Analisis : Sesuai dengan diagnosa
Penatalaksanaan : Anjuran apa saja yang diberikan kepada klien, apa yang harus dan
tidak harus dilakukan oleh klien.
DAFTAR PUSTAKA

Hidayat, Asri, dkk. 2010. Asuhan Kebidanan Persalinan. Yogyakarta: Nuha Medika.
Kusumawati. 2008. Panduan Lengkap Kehamilan dan Persalinan. Yogyakarta: Tugu Publisher.
Manuaba. 2010. Ilmu Kebidanan, Penyakit Kandungan dan Keluarga Berencana. EGC: Jakarta.
Mochtar, Rustam. 2007. Sinopsis Obstetri. EGC: Jakarta.
Rukiyah dan Yulianti. 2010. Asuhan Kebidanan 4 Patologi. Jakarta: TIM
Saifuddin, Bari Abdul. 2006. Buku Acuan Nasional Pelayanan Kesehatan Maternal dan
Neonatal. Yayasan Bina Pustaka: Jakarta.
Sarwono. 2008. Ilmu Kebidanan. Jakarta: YBP-SP.
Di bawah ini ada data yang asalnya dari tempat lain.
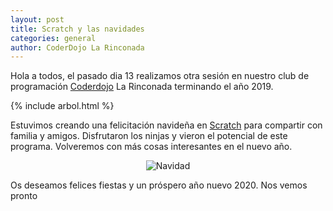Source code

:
 ```yaml
---
layout: post
title: Scratch y las navidades
categories: general
author: CoderDojo La Rinconada
---
```



Hola a todos, el pasado dia 13 realizamos otra sesión en nuestro club de programación [Coderdojo](https://coderdojo.com/es-ES) La Rinconada terminando el año 2019. 


{% include arbol.html %}


Estuvimos creando una felicitación navideña en [Scratch] para compartir con familia y amigos. Disfrutaron los ninjas y vieron el potencial de este programa. Volveremos con más cosas interesantes en el nuevo año.

<span style="display:block;text-align:center">![Navidad]({{site.baseurl}}/images/1312.png "Felicitación de Navidad")</span>


 Os deseamos felices fiestas y un próspero año nuevo 2020. Nos vemos pronto


[Scratch]:https://scratch.mit.edu/



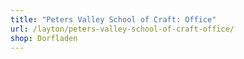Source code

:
 ```yaml
---
title: "Peters Valley School of Craft: Office"
url: /layton/peters-valley-school-of-craft-office/
shop: Dorfladen
---
```


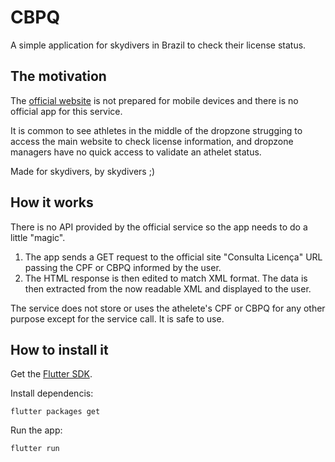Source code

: # CBPQ

A simple application for skydivers in Brazil to check their license status.

## The motivation

The [official website](www.cbpq.org.br) is not prepared for mobile devices and there is no official app for this service.

It is common to see athletes in the middle of the dropzone strugging to access the main website to check license information, and dropzone managers have no quick access to validate an athelet status.

Made for skydivers, by skydivers ;)

## How it works

There is no API provided by the official service so the app needs to do a little "magic".

1. The app sends a GET request to the official site "Consulta Licença" URL passing the CPF or CBPQ informed by the user.
2. The HTML response is then edited to match XML format. The data is then extracted from the now readable XML and displayed to the user.

The service does not store or uses the athelete's CPF or CBPQ for any other purpose except for the service call. It is safe to use.

## How to install it

Get the [Flutter SDK](https://flutter.dev/docs/get-started/install).

Install dependencis:

```
flutter packages get
```

Run the app:

```
flutter run
```
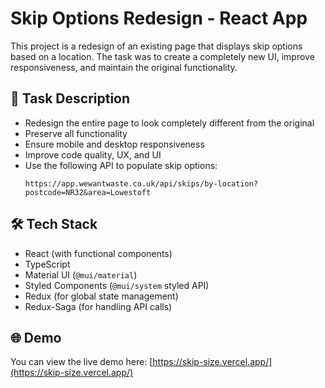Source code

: # Skip Options Redesign - React App

This project is a redesign of an existing page that displays skip options based on a location. The task was to create a completely new UI, improve responsiveness, and maintain the original functionality.

## 🔧 Task Description

- Redesign the entire page to look completely different from the original
- Preserve all functionality
- Ensure mobile and desktop responsiveness
- Improve code quality, UX, and UI
- Use the following API to populate skip options:
  ```
  https://app.wewantwaste.co.uk/api/skips/by-location?postcode=NR32&area=Lowestoft
  ```

## 🛠️ Tech Stack

- React (with functional components)
- TypeScript
- Material UI (`@mui/material`)
- Styled Components (`@mui/system` styled API)
- Redux (for global state management)
- Redux-Saga (for handling API calls)

## 🌐 Demo

You can view the live demo here: [https://skip-size.vercel.app/](https://skip-size.vercel.app/)
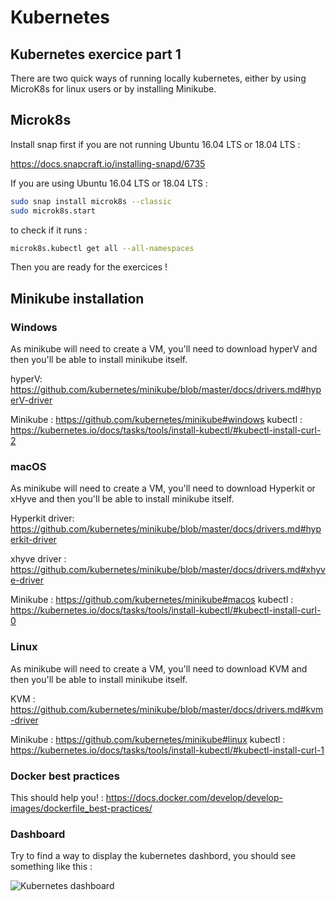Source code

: # Kubernetes

## Kubernetes exercice part 1

There are two quick ways of running locally kubernetes, either by using MicroK8s for linux users or by installing Minikube.

## Microk8s

Install snap first if you are not running Ubuntu 16.04 LTS or 18.04 LTS :

<https://docs.snapcraft.io/installing-snapd/6735>

If you are using Ubuntu 16.04 LTS or 18.04 LTS :

``` bash
sudo snap install microk8s --classic
sudo microk8s.start
```

to check if it runs :

``` bash
microk8s.kubectl get all --all-namespaces
```

Then you are ready for the exercices !

## Minikube installation

### Windows

As minikube will need to create a VM, you'll need to download hyperV
and then you'll be able to install minikube itself.

hyperV:
<https://github.com/kubernetes/minikube/blob/master/docs/drivers.md#hyperV-driver>

Minikube :
<https://github.com/kubernetes/minikube#windows>
kubectl :
<https://kubernetes.io/docs/tasks/tools/install-kubectl/#kubectl-install-curl-2>

### macOS

As minikube will need to create a VM, you'll need to download Hyperkit or xHyve
and then you'll be able to install minikube itself.

Hyperkit driver:
<https://github.com/kubernetes/minikube/blob/master/docs/drivers.md#hyperkit-driver>

xhyve driver :
<https://github.com/kubernetes/minikube/blob/master/docs/drivers.md#xhyve-driver>

Minikube :
<https://github.com/kubernetes/minikube#macos>
kubectl :
<https://kubernetes.io/docs/tasks/tools/install-kubectl/#kubectl-install-curl-0>

### Linux

As minikube will need to create a VM, you'll need to download KVM and then you'll be able to install minikube itself.

KVM :
<https://github.com/kubernetes/minikube/blob/master/docs/drivers.md#kvm-driver>

Minikube :
<https://github.com/kubernetes/minikube#linux>
kubectl :
<https://kubernetes.io/docs/tasks/tools/install-kubectl/#kubectl-install-curl-1>

### Docker best practices

This should help you! :
<https://docs.docker.com/develop/develop-images/dockerfile_best-practices/>

### Dashboard

Try to find a way to display the kubernetes dashbord, you should see something like this :

![Kubernetes dashboard](https://d33wubrfki0l68.cloudfront.net/e6bda94ebf94cc460db5cdc42bbfdb8f95f5f7ce/fd28b/images/docs/ui-dashboard.png)
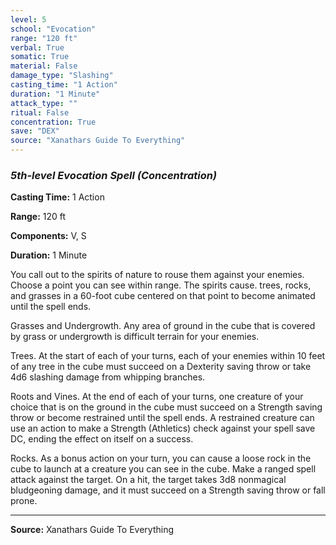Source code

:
 ```yaml
---
level: 5
school: "Evocation"
range: "120 ft"
verbal: True
somatic: True
material: False
damage_type: "Slashing"
casting_time: "1 Action"
duration: "1 Minute"
attack_type: ""
ritual: False
concentration: True
save: "DEX"
source: "Xanathars Guide To Everything"
---
```


### *5th-level Evocation Spell* *(Concentration)*

**Casting Time:** 1 Action

**Range:** 120 ft

**Components:** V, S

**Duration:** 1 Minute

You call out to the spirits of nature to rouse them against your enemies. Choose a point you can see within range. The spirits cause. trees, rocks, and grasses in a 60-foot cube centered on that point to become animated until the spell ends.
 
 Grasses and Undergrowth. Any area of ground in the cube that is covered by grass or undergrowth is difficult terrain for your enemies.
 
 Trees. At the start of each of your turns, each of your enemies within 10 feet of any tree in the cube must succeed on a Dexterity saving throw or take 4d6 slashing damage from whipping branches.
 
 Roots and Vines. At the end of each of your turns, one creature of your choice that is on the ground in the cube must succeed on a Strength saving throw or become restrained until the spell ends. A restrained creature can use an action to make a Strength (Athletics) check against your spell save DC, ending the effect on itself on a success.
 
 Rocks. As a bonus action on your turn, you can cause a loose rock in the cube to launch at a creature you can see in the cube. Make a ranged spell attack against the target. On a hit, the target takes 3d8 nonmagical bludgeoning damage, and it must succeed on a Strength saving throw or fall prone.

---
**Source:** Xanathars Guide To Everything
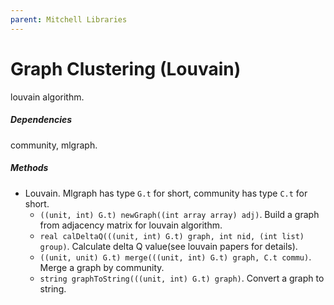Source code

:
 ```yaml
---
parent: Mitchell Libraries
---
```

# Graph Clustering (Louvain)

louvain algorithm.

##### Dependencies

community, mlgraph.

##### Methods

- Louvain. Mlgraph has type `G.t` for short, community has type `C.t` for short.
    + `((unit, int) G.t) newGraph((int array array) adj)`. Build a graph from adjacency matrix for louvain algorithm.
    + `real calDeltaQ(((unit, int) G.t) graph, int nid, (int list) group)`. Calculate delta Q value(see louvain papers for details).
    + `((unit, unit) G.t) merge(((unit, int) G.t) graph, C.t commu)`. Merge a graph by community.
    + `string graphToString(((unit, int) G.t) graph)`. Convert a graph to string.
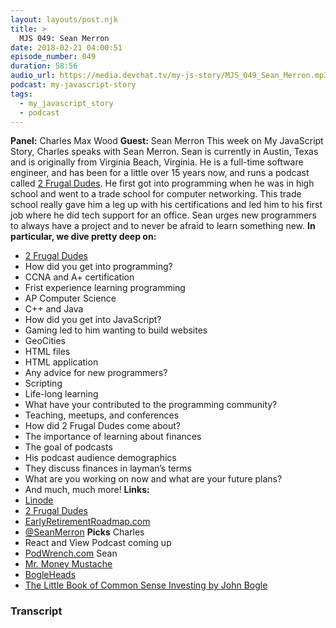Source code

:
 ```yaml
---
layout: layouts/post.njk
title: >
  MJS 049: Sean Merron
date: 2018-02-21 04:00:51
episode_number: 049
duration: 58:56
audio_url: https://media.devchat.tv/my-js-story/MJS_049_Sean_Merron.mp3
podcast: my-javascript-story
tags:
  - my_javascript_story
  - podcast
---
```


**Panel:** Charles Max Wood **Guest:** Sean Merron This week on My JavaScript Story, Charles speaks with Sean Merron. Sean is currently in Austin, Texas and is originally from Virginia Beach, Virginia. He is a full-time software engineer, and has been for a little over 15 years now, and runs a podcast called [2 Frugal Dudes](https://2frugaldudes.com/). He first got into programming when he was in high school and went to a trade school for computer networking. This trade school really gave him a leg up with his certifications and led him to his first job where he did tech support for an office. Sean urges new programmers to always have a project and to never be afraid to learn something new. **In particular, we dive pretty deep on:**

- [2 Frugal Dudes](https://2frugaldudes.com/)
- How did you get into programming?
- CCNA and A+ certification
- Frist experience learning programming
- AP Computer Science
- C++ and Java
- How did you get into JavaScript?
- Gaming led to him wanting to build websites
- GeoCities
- HTML files
- HTML application
- Any advice for new programmers?
- Scripting
- Life-long learning
- What have your contributed to the programming community?
- Teaching, meetups, and conferences
- How did 2 Frugal Dudes come about?
- The importance of learning about finances
- The goal of podcasts
- His podcast audience demographics
- They discuss finances in layman’s terms
- What are you working on now and what are your future plans?
- And much, much more!
  **Links:&nbsp;**
- [Linode](https://promo.linode.com/myjavascriptstory/)
- [2 Frugal Dudes](https://2frugaldudes.com/)
- [EarlyRetirementRoadmap.com](https://earlyretirementroadmap.com/)
- [@SeanMerron](https://twitter.com/seanmerron?lang=en)
  **Picks** Charles
- React and View Podcast coming up
- [PodWrench.com](https://podwrench.com/)
  Sean
- [Mr. Money Mustache](https://www.mrmoneymustache.com/)
- [BogleHeads](https://www.bogleheads.org/)
- [The Little Book of Common Sense Investing by John Bogle](https://www.amazon.com/Little-Book-Common-Sense-Investing/dp/0470102101)

### Transcript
Sondakh, J.S, Jenny. 2013. Asuhan Kebidanan Persalinan dan Bayi Baru Lahir. Jakarta:
Erlangga
TIM Fakultas Kedokteran Universitas Padjajaran. 1984. Obstetri Patologi. Bandung: Elstar
Offset
Varney, Helen. 2008. Buku Ajar Asuhan Kebidanan. Jakarta : EGC.